Data extracted from a collection:
+ + + + + + +

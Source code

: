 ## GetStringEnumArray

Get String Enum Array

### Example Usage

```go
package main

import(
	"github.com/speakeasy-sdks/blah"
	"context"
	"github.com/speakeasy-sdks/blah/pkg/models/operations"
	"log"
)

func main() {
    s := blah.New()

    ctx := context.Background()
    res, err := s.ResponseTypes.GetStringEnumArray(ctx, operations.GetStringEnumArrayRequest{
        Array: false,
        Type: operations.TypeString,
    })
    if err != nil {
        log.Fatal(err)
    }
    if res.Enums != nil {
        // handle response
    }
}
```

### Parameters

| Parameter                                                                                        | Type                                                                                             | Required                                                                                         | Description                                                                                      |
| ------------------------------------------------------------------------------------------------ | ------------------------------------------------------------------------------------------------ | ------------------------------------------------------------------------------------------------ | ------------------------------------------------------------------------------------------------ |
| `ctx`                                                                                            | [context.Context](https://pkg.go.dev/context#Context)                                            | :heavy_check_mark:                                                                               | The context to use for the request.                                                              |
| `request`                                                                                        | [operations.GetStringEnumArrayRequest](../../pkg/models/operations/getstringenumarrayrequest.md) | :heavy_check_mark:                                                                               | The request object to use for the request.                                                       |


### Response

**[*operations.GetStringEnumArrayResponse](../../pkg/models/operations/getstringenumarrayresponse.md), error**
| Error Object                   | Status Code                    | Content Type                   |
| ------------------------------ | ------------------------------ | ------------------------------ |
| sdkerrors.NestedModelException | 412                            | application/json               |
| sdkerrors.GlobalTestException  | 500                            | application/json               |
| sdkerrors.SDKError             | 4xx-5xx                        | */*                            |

+ + + + + + +

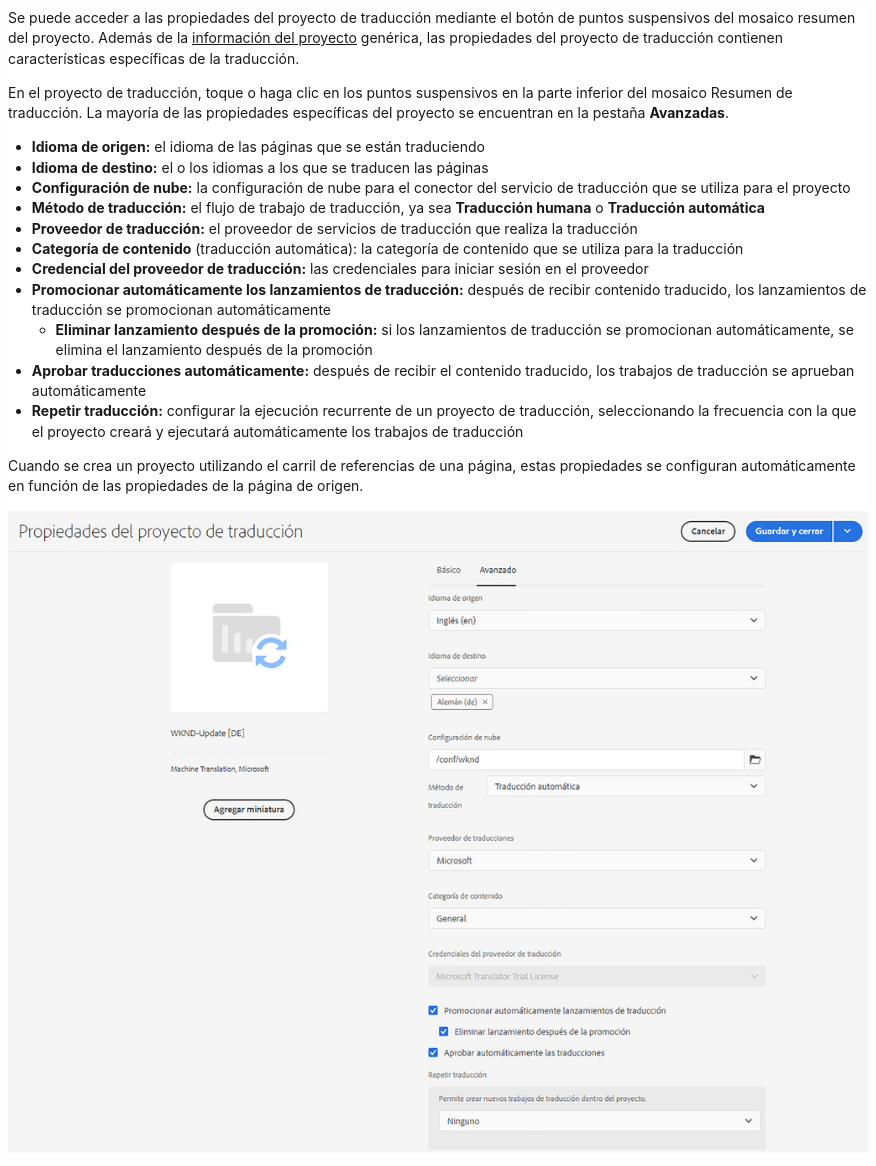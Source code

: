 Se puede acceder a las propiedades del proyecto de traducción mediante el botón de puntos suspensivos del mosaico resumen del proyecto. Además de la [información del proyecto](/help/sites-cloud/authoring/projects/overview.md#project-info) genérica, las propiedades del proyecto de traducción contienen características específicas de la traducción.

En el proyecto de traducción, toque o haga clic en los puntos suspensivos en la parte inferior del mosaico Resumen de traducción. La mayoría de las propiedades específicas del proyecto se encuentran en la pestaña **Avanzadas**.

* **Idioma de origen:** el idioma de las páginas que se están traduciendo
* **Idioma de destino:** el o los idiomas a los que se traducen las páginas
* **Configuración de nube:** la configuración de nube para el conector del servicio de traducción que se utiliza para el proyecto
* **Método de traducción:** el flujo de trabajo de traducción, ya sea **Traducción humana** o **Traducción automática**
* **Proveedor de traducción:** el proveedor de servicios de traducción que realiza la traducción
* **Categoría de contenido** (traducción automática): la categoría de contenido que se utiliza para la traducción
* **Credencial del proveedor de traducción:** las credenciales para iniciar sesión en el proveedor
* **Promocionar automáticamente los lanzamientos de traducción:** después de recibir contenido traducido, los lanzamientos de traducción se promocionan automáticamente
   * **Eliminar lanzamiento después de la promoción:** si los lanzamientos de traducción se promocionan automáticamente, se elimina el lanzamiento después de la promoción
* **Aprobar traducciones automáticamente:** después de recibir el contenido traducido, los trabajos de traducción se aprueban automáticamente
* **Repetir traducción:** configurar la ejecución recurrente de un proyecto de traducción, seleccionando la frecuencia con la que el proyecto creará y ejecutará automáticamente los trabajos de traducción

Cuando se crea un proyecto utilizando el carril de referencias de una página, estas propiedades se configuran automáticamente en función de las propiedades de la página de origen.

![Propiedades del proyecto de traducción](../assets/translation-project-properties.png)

+ + + + + + +

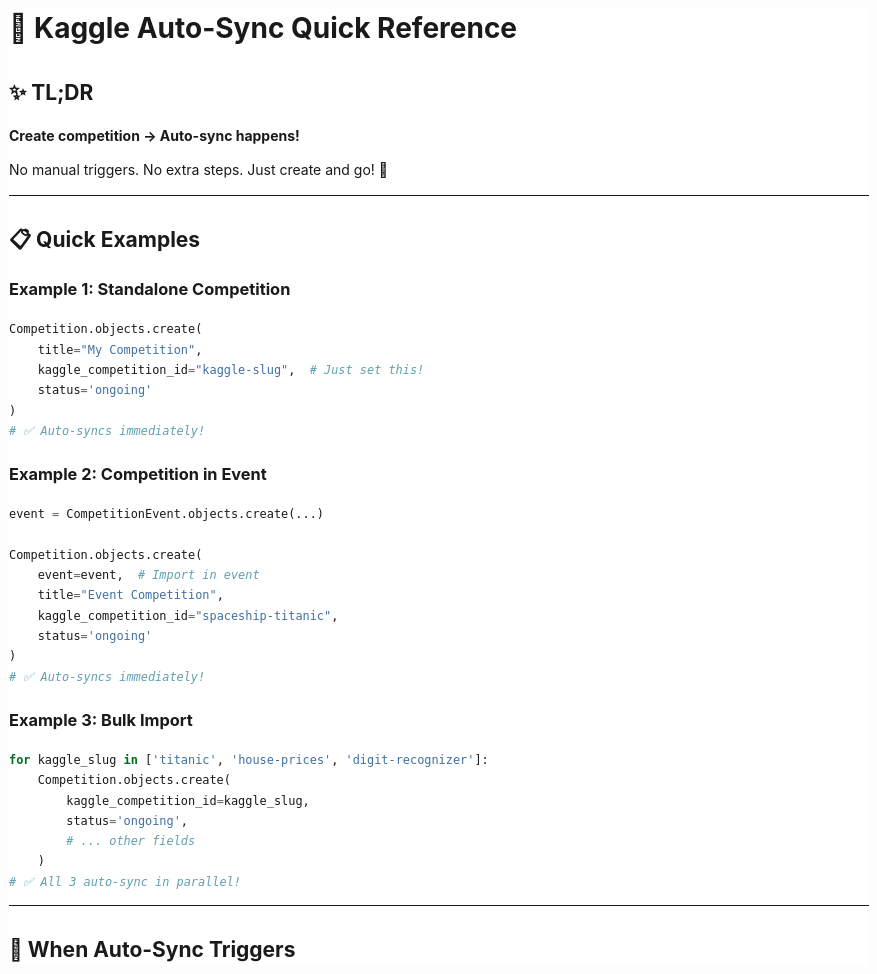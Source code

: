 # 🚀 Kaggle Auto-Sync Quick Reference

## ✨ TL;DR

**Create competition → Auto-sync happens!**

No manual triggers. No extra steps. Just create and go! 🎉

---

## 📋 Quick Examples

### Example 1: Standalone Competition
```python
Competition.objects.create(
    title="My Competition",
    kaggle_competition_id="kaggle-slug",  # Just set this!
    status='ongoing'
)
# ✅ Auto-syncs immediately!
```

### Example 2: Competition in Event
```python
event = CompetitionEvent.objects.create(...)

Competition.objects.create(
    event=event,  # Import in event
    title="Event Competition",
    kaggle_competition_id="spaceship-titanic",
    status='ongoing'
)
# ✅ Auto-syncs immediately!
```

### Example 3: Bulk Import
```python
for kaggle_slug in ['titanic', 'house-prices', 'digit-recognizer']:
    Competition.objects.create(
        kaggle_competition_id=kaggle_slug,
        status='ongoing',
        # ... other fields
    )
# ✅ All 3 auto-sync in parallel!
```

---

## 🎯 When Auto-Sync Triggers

+ + + + + + +

Scan the records above for the word "github" and return every line where it occurs.

	"github.com/speakeasy-sdks/blah"
	"github.com/speakeasy-sdks/blah/pkg/models/operations"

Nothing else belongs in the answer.